中央へと進んでいくと、拡声器を片手に整列を促しているアーデルハイトさんの姿がありました。
「出場者は列に並べ! 私語を慎め、指示が通りにくいだろう! ……ん? あぁ、【慈愛の魔女】達も来ていたのか。二人も、早速だがそこの列に並んでくれ。ご家族の方は入場ゲート付近の階段から観客席へ上がり、開催まで待っていてくれ」
「分かりました。ではシリア様、フローリア様。私達は列へ向かいますね。エミリも上で、シリア様達と一緒に見ていてくださいね」
『うむ。頑張るのじゃよ。いくぞフローリアよ、エミリも応援は後でじゃ』
「レナちゃ~ん! いっぱい写真撮ってあげるからね~! じゃあエミリちゃん、上に行こっか!」
「うん! 頑張ってねお姉ちゃん!」
「恥ずかしいから早く行きなさいよ! もう……」
客席へと向かう三人に手を振り、私達も列に加わります。私達の他にもかなりの数の出場者がいるようで、男女問わず様々な方々が列で待機しています。
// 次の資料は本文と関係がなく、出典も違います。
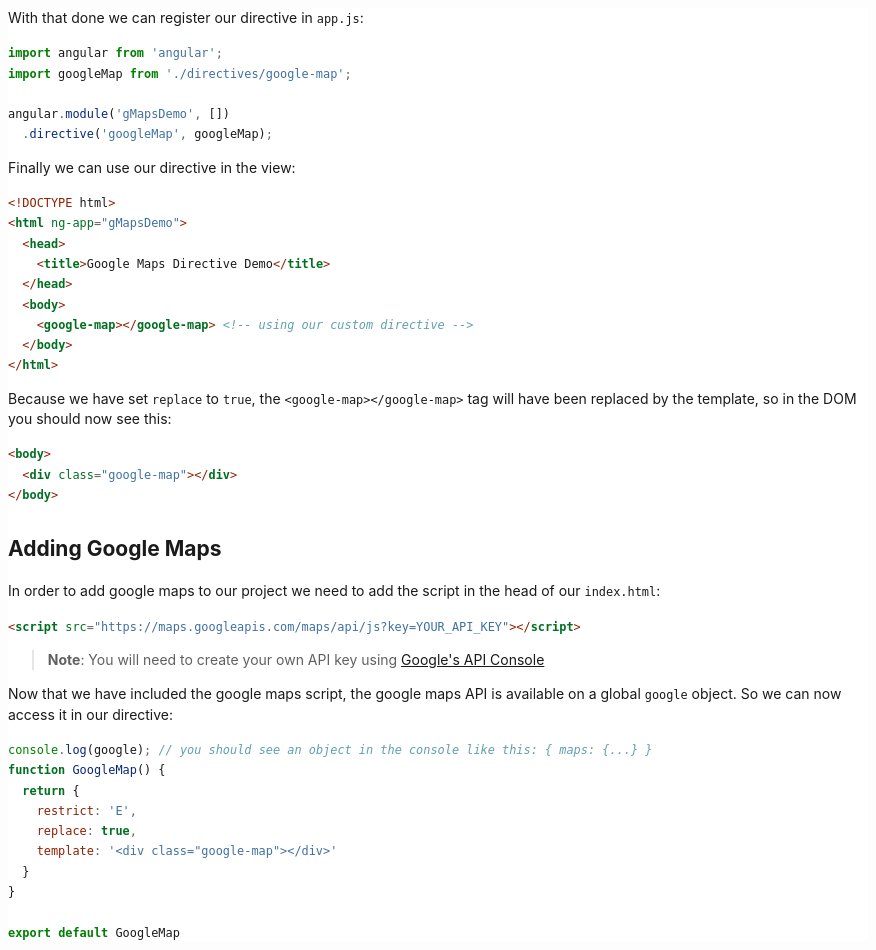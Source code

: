 With that done we can register our directive in `app.js`:

```js
import angular from 'angular';
import googleMap from './directives/google-map';

angular.module('gMapsDemo', [])
  .directive('googleMap', googleMap);
```

Finally we can use our directive in the view:

```html
<!DOCTYPE html>
<html ng-app="gMapsDemo">
  <head>
    <title>Google Maps Directive Demo</title>
  </head>
  <body>
    <google-map></google-map> <!-- using our custom directive -->
  </body>
</html>
```

Because we have set `replace` to `true`, the `<google-map></google-map>` tag will have been replaced by the template, so in the DOM you should now see this:

```html
<body>
  <div class="google-map"></div>
</body>
```

## Adding Google Maps

In order to add google maps to our project we need to add the script in the head of our `index.html`:

```html
<script src="https://maps.googleapis.com/maps/api/js?key=YOUR_API_KEY"></script>
```

>**Note**: You will need to create your own API key using [Google's API Console](https://console.developers.google.com)

Now that we have included the google maps script, the google maps API is available on a global `google` object. So we can now access it in our directive:

```js
console.log(google); // you should see an object in the console like this: { maps: {...} }
function GoogleMap() {
  return {
    restrict: 'E',
    replace: true,
    template: '<div class="google-map"></div>'
  }
}

export default GoogleMap
```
気合が入った方々もちらほら見られ、その人達の空気に押されそうになっていると、私の左手をレナさんがきゅっと握ってきました。
「大丈夫よ、あたしがいるんだから!」
「レナさん……。そうですね、一緒に頑張りましょう!」
「目指すは優勝よ! ふぁいとー、おー!」
「お、おー?」
天高く掲げられた拳と掛け声につられ、思わず同じポーズを取ってしまいました。ですが、なんだか気持ちが高揚してくる気がします。レナさんの世界のちょっとしたおまじないなのでしょうか。
「うるさいぞ! そこの新参魔女共!!」
「「すみません!」」
アーデルハイトさんに見つかって怒られてしまいました。でもそれも楽しくて、怒られたというのにレナさんと笑いあってしまいます。
そのまま待機すること数分。ようやく全員揃ったようで、アーデルハイトさんが高台に登り、拡声器の音量を少し大きくして話始めました。